Equine physiotherapists also employ modalities like therapeutic ultrasound and low-level laser therapy to enhance blood circulation, reduce inflammation, and accelerate tissue repair.
These professionals closely monitor the horse's progress, adjusting the rehabilitation plan as needed to ensure a safe and effective recovery.
Equine Osteopathy in Tendon Injury Rehabilitation
Equine osteopathy is another valuable component of the rehabilitation process for tendon injuries. Osteopaths specialize in manipulating the musculoskeletal system to promote overall health and healing.
In the context of tendon injuries, equine osteopaths focus on restoring proper biomechanics, alleviating tension, and facilitating tissue recovery.
Techniques used by equine osteopaths may include myofascial release, joint mobilisation, and soft tissue manipulation.
These methods aim to enhance tissue flexibility, reduce adhesions, and optimise biomechanical function, ultimately supporting the healing process of the injured tendon.
Horse tendon injuries remain a significant concern for the equine industry, but advancements in veterinary medicine and rehabilitation techniques offer promising avenues for improved outcomes.
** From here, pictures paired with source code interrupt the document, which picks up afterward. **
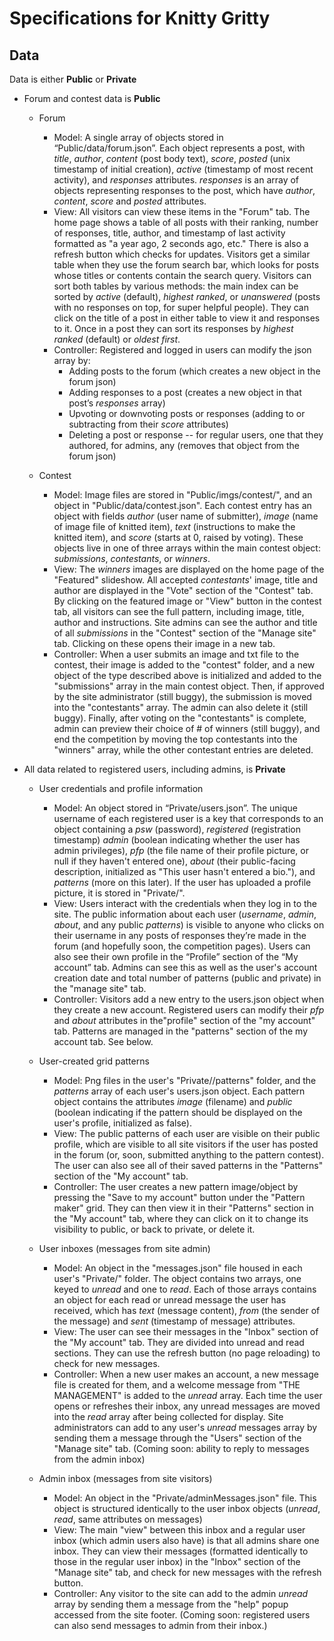 # Specifications for Knitty Gritty
## Data
Data is either __Public__ or __Private__  

  * Forum and contest data is __Public__  
      * Forum  
          * Model: A single array of objects stored in “Public/data/forum.json”. Each object represents a post, with _title_, _author_, _content_ (post body text), _score_, _posted_ (unix timestamp of initial creation), _active_ (timestamp of most recent activity), and _responses_ attributes. _responses_ is an array of objects representing responses to the post, which have _author_, _content_, _score_ and _posted_ attributes.  
          * View: All visitors can view these items in the "Forum" tab. The home page shows a table of all posts with their ranking, number of responses, title, author, and timestamp of last activity formatted as "a year ago, 2 seconds ago, etc." There is also a refresh button which checks for updates. Visitors get a similar table when they use the forum search bar, which looks for posts whose titles or contents contain the search query. Visitors can sort both tables by various methods: the main index can be sorted by _active_ (default), _highest ranked_, or _unanswered_ (posts with no responses on top, for super helpful people). They can click on the title of a post in either table to view it and responses to it. Once in a post they can sort its responses by _highest ranked_ (default) or _oldest first_.   
          * Controller: Registered and logged in users can modify the json array by:  
              * Adding posts to the forum (which creates a new object in the forum json)  
              * Adding responses to a post (creates a new object in that post’s _responses_ array)  
              * Upvoting or downvoting posts or responses (adding to or subtracting from their _score_ attributes)  
              * Deleting a post or response -- for regular users, one that they authored, for admins, any (removes that object from the forum json)  

      * Contest
          * Model: Image files are stored in "Public/imgs/contest/", and an object in "Public/data/contest.json". Each contest entry has an object with fields _author_ (user name of submitter), _image_ (name of image file of knitted item), _text_ (instructions to make the knitted item), and _score_ (starts at 0, raised by voting). These objects live in one of three arrays within the main contest object: _submissions_, _contestants_, or _winners_.
          * View: The _winners_ images are displayed on the home page of the "Featured" slideshow. All accepted _contestants_' image, title and author are displayed in the "Vote" section of the "Contest" tab. By clicking on the featured image or "View" button in the contest tab, all visitors can see the full pattern, including image, title, author and instructions. Site admins can see the author and title of all _submissions_ in the "Contest" section of the "Manage site" tab. Clicking on these opens their image in a new tab.
          * Controller: When a user submits an image and txt file to the contest, their image is added to the "contest" folder, and a new object of the type described above is initialized and added to the "submissions" array in the main contest object. Then, if approved by the site administrator (still buggy), the submission is moved into the "contestants" array. The admin can also delete it (still buggy). Finally, after voting on the "contestants" is complete, admin can preview their choice of # of winners (still buggy), and end the competition by moving the top contestants into the "winners" array, while the other contestant entries are deleted.

  * All data related to registered users, including admins, is __Private__
      * User credentials and profile information
          * Model: An object stored in “Private/users.json”. The unique username of each registered user is a key that corresponds to an object containing a _psw_ (password), _registered_ (registration timestamp) _admin_ (boolean indicating whether the user has admin privileges), _pfp_ (the file name of their profile picture, or null if they haven't entered one), _about_ (their public-facing description, initialized as "This user hasn't entered a bio."), and _patterns_ (more on this later). If the user has uploaded a profile picture, it is stored in "Private/<username>".
          * View: Users interact with the credentials when they log in to the site. The public information about each user (_username_, _admin_, _about_, and any public _patterns_) is visible to anyone who clicks on their username in any posts of responses they’re made in the forum (and hopefully soon, the competition pages).  Users can also see their own profile in the “Profile” section of the “My account” tab. Admins can see this as well as the user's account creation date and total number of patterns (public and private) in the "manage site" tab.
          * Controller: Visitors add a new entry to the users.json object when they create a new account. Registered users can modify their _pfp_ and _about_ attributes in the"profile" section of the "my account" tab. Patterns are managed in the "patterns" section of the my account tab. See below.

      * User-created grid patterns
          * Model: Png files in the user's "Private/<username>/patterns" folder, and the _patterns_ array of each user's users.json object. Each pattern object contains the attributes _image_ (filename) and _public_ (boolean indicating if the pattern should be displayed on the user's profile, initialized as false).
          * View: The public patterns of each user are visible on their public profile, which are visible to all site visitors if the user has posted in the forum  (or, soon, submitted anything to the pattern contest). The user can also see all of their saved patterns in the "Patterns" section of the "My account" tab.
          * Controller: The user creates a new pattern image/object by pressing the "Save to my account" button under the "Pattern maker" grid. They can then view it in their "Patterns" section in the "My account" tab, where they can click on it to change its visibility to public, or back to private, or delete it.

      * User inboxes (messages from site admin)
          * Model: An object in the "messages.json" file housed in each user's "Private/<username>" folder. The object contains two arrays, one keyed to _unread_ and one to _read_. Each of those arrays contains an object for each read or unread message the user has received, which has _text_ (message content), _from_ (the sender of the message) and _sent_ (timestamp of message) attributes.
          * View: The user can see their messages in the "Inbox" section of the "My account" tab. They are divided into unread and read sections. They can use the refresh button (no page reloading) to check for new messages.
          * Controller: When a new user makes an account, a new message file is created for them, and a welcome message from "THE MANAGEMENT" is added to the _unread_ array. Each time the user opens or refreshes their inbox, any unread messages are moved into the _read_ array after being collected for display. Site administrators can add to any user's _unread_ messages array by sending them a message through the "Users" section of the "Manage site" tab. (Coming soon: ability to reply to messages from the admin inbox)

      * Admin inbox (messages from site visitors)
          * Model: An object in the "Private/adminMessages.json" file. This object is structured identically to the user inbox objects (_unread_, _read_, same attributes on messages)
          * View: The main "view" between this inbox and a regular user inbox (which admin users also have) is that all admins share one inbox. They can view their messages (formatted identically to those in the regular user inbox) in the "Inbox" section of the "Manage site" tab, and check for new messages with the refresh button.
          * Controller: Any visitor to the site can add to the admin _unread_ array by sending them a message from the "help" popup accessed from the site footer. (Coming soon: registered users can also send messages to admin from their inbox.)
From traditional approaches to cutting-edge therapies, the healing process for tendon injuries has evolved to encompass a holistic and multidisciplinary approach.
Equine physiotherapists and osteopaths play vital roles in developing comprehensive rehabilitation plans, tailored to the individual horse's needs.
By leveraging the expertise of veterinarians, physiotherapists, and osteopaths, horse owners and trainers can provide their equine athletes with the best possible chance of a successful recovery and a return to optimal performance.